To, że akurat K. Miodowicz wygłasza zapewnienie o rozwiązaniu tejże komisji nie powinno nas dziwić (http://www.dziennik.pl/Default.aspx?TabId=14&ViewMore=1&ModuleId=92&ShowArticleId=67189), ktoś to musi zapowiedzieć, by Tusk mógł zrobić. Zastanawiające, swoją drogą, że taka ciekawa informacja przemyka się w nawale innych, o wiele ważniejszych (jak choćby ta, że Lepper narzeka na wysoką kaucję i zamierza zastawić traktor w prokuraturze (http://serwisy.gazeta.pl/kraj/1,34309,4665031.html), czy powtarzana do upadłego w serwisach informacja o walkach policji z kibicami we Włoszech).

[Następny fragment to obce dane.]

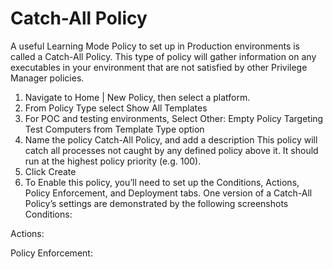 [title]: # (Catch-All Policy)
[tags]: # (greylist)
[priority]: # (2)
# Catch-All Policy

A useful Learning Mode Policy to set up in Production environments is called a Catch-All Policy. This type of policy will gather information on any executables in your environment that are not satisfied by other Privilege Manager policies.

1. Navigate to Home | New Policy, then select a platform.
1. From Policy Type select Show All Templates
1. For POC and testing environments, Select Other: Empty Policy Targeting Test Computers from Template Type option
1. Name the policy Catch-All Policy, and add a description
This policy will catch all processes not caught by any defined policy above it.  It should run at the highest policy priority (e.g. 100). 
1. Click Create
1. To Enable this policy, you’ll need to set up the Conditions, Actions, Policy Enforcement, and Deployment tabs. One version of a Catch-All Policy’s settings are demonstrated by the following screenshots
Conditions:
 
<!--TODO update screen captures -->

Actions:
<!--TODO update screen captures -->
Policy Enforcement:
<!--TODO update screen captures -->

Miodowicz wyraża jednocześnie szczerą troskę o niezweryfikowanych oficerów WSI, którzy zamiast pracować, muszą czekać na wyroki ospałej komisji grzebiącej się w jakichś pradawnych świstkach. Już zresztą R. Sikorski przestrzegał przed klękaniem przed świstkami WSI (http://wiadomosci.onet.pl/1639537,11,item.html): "- Raport roił się od przeinaczeń, szkolnych błędów i konfabulacji. Macierewicz, pogromca zbrodniczych WSI, jednocześnie traktował każdy skrawek papieru z logo służb jako prawdę objawioną".

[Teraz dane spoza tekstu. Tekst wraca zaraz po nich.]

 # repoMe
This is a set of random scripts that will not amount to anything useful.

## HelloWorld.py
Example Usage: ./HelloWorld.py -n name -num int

No więc Miodowicz przypomina, że roboty jest pełno, więc za wcześnie chyba hymn o tych ze "spalonych WSI" śpiewała brać blogerska, wszak ten się śmieje z WSI, kto się śmieje ostatni. Ale miało być o Komorowskim. Otóż tajemnicą poliszynela jest to, że miał on się stawić przed oblicze tejże komisji w związku z pewnymi nieprawidłowościami, o których mówi aneks do raportu ws. likwidacji WSI. Czy więc jemu szczególnie funkcjonowanie tej komisji nie działało na nerwy? Jeszcze niedawno przy zmianie na stanowisku jej przewodniczącego (z Macierewicza na J. Olszewskiego) wydawało się, że nie budzi ona większych obiekcji peokratów - jednakże mylnie potraktowaliśmy ten "brak obiekcji" za - jak to mówią meteorolodzy - dobry prognostyk. Przeciwnie, peokraci mieli w planie ruch kasujący komisję bez względu na to, kto jej przewodniczy. Decyzja Komorowskiego mogła ten proces wprawić w fazę decydującą. Po likwidacji WSI przyjdzie nam więc zaobserwować likwidację komisji ds. likwidacji WSI, a następnie - czy można mieć co do tego wątpliwości? - powrót eks-oficerów WSI na "nowe odcinki". Prawdopodobnie "amatorzy", którzy zasili służby wywiadowcze i kontrwywiadowcze zostaną wyparci darwinowskim prawem silniejszego i na ich miejscach pojawią się starzy, sprawdzeni fachowcy z dawnego rozdania.
Czy to również była ta jaskółka, po której wiosnę i generalne ocieplenie stosunków dostrzegły "media rosyjskie"? Niewykluczone. Nic tak bowiem Rosjan nie cieszy, jak specyficzna transparentność polskich służb dbających o zewnętrzne bezpieczeństwo kraju. Przewidywał już ten proces Macierewicz na początku października (http://www.wiadomosci24.pl/artykul/macierewicz_jesli_wroca_ludzie_wsi_wroca_naduzycia_48528.html).
Ale kto by słuchał Macierewicza? Przecież nie peokraci, którzy nie po to zdobywali władzę, by nie wróciły stare, dobre czasy. Oldies but goldies.